The diaphragm packaging layer 300 is patterned by photoresist and a mask plate, and
etched to form the holding cavity. The holding cavity exposes the electromagnetic
coil 150. The filling layer is formed in the holding cavity, and then a magnetic diaphragm
170 is formed in the holding cavity by vacuum evaporation, chemical deposition or
sputtering. The magnetic diaphragm 170 is a thin film doped with magnetic components,
and a thickness of the magnetic diaphragm 170 is less than or equal to 1 micron.

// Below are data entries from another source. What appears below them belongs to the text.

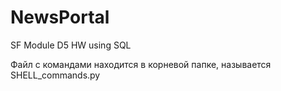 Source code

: # NewsPortal
 SF Module D5 HW using SQL

Файл с командами находится в корневой папке, называется SHELL_commands.py
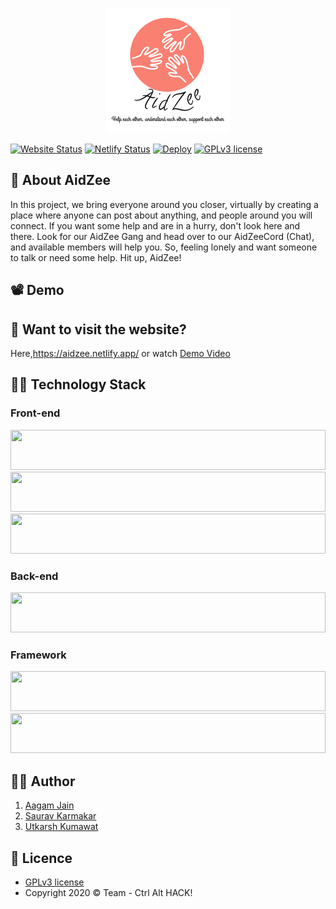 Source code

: <p align="center">
  <img src="https://github.com/Aagam-Jain-113/AidZee/blob/master/static/assets/Logo.png" width="200" height="200"/>
</p>

[![Website Status](https://img.shields.io/website-up-down-green-red/http/shields.io.svg)](http://shields.io/)
[![Netlify Status](https://api.netlify.com/api/v1/badges/c5bd26d3-251c-474f-a80d-ff2e304f8220/deploy-status)](https://app.netlify.com/sites/swasthaio/deploys)
[![Deploy](https://www.herokucdn.com/deploy/button.svg)](https://heroku.com/deploy)
[![GPLv3 license](https://img.shields.io/badge/License-GPLv3-blue.svg)](http://perso.crans.org/besson/LICENSE.html)

## :pushpin: About AidZee
In this project, we bring everyone around you closer, virtually by creating a place where anyone can post about anything, and people around you will connect.
If you want some help and are in a hurry, don't look here and there. Look for our AidZee Gang and head over to our AidZeeCord (Chat), and available members will help you. 
So, feeling lonely and want someone to talk or need some help. Hit up, AidZee!

## :film_projector: Demo

## :couple: Want to visit the website?

Here,https://aidzee.netlify.app/ or watch [Demo Video](https://youtu.be/nTIumXl3_Xo) 

## :man_technologist: Technology Stack

### Front-end 
<p float="left">
    <img src="https://cdn.worldvectorlogo.com/logos/javascript.svg"  width="64" height="64" style="width:100%">
    <img src="https://cdn.worldvectorlogo.com/logos/html5.svg" width="64" height="64" style="width:100%">
    <img src="https://cdn.worldvectorlogo.com/logos/css3.svg"  width="64" height="64" style="width:100%">
    
</p>

### Back-end
<p float="left">
    <img src="https://cdn.worldvectorlogo.com/logos/nodejs-1.svg" width="64" height="64" style="width:100%">
</p>

### Framework 
<p float="left">
  <img src="https://cdn.worldvectorlogo.com/logos/jquery-1.svg" width="64" height="64" style="width:100%">
  <img src="https://cdn.worldvectorlogo.com/logos/express-109.svg"  width="64" height="64" style="width:100%">
</p>

## :man_in_tuxedo: Author
1. [Aagam Jain](https://www.linkedin.com/in/aagam-jain-b5760619a/)
2. [Saurav Karmakar](https://www.linkedin.com/in/sauravkarmakar/)
3. [Utkarsh Kumawat](https://www.linkedin.com/in/utkarsh-kumawat-86094816b/) 

## :page_with_curl: Licence 

- [GPLv3 license](https://github.com/Aagam-Jain-113/AidZee/blob/master/LICENSE) 
- Copyright 2020 :copyright: Team - Ctrl Alt HACK!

[0030] It can be understood that the sound production device 100 provided by the embodiments
of the present disclosure can also be formed separately and then connected to a side
of the driving circuit layer of the display device close to the display light output
side. Under these circumstances, after the sound production device 100 is packaged
separately, the sound production device 100 can be used as the packaging layer of
the display device. Combining the sound production device 100 with the packaging layer
of the display device can improve the integration of the display device and is conducive
to lightness and thinness of the terminal. The sound production device 100 is making
by forming the first electrode layer 110 first; forming the insulating layer 130 on
a side of the first electrode layer 110 away from the sound production substrate;
forming the electromagnetic coil 150 on the side of the insulating layer 130 away
from the first electrode layer 110; forming the diaphragm support 190 and the magnetic
diaphragm 170 on the side of the electromagnetic coil 150 away from the insulating
layer 130 and encapsulating the above structure. A connecting pad can be arranged
on the sound production device 100. The driving circuit layer can be connected through
the connecting pad to realize signal transmission between the driving circuit layer
and the sound production device 100.
[0031] Of course, in practical application, the sound production device 100 may also be
arranged on a side of the display substrate 200 away from the display light output
side. That is, the first electrode layer 110 is arranged below the display substrate
200. Under these circumstances, when making the display device, the sound production
device 100 can be formed on a back of the display substrate 200. After the sound production
device 100 is packaged, the sound production device 100 can be flattened.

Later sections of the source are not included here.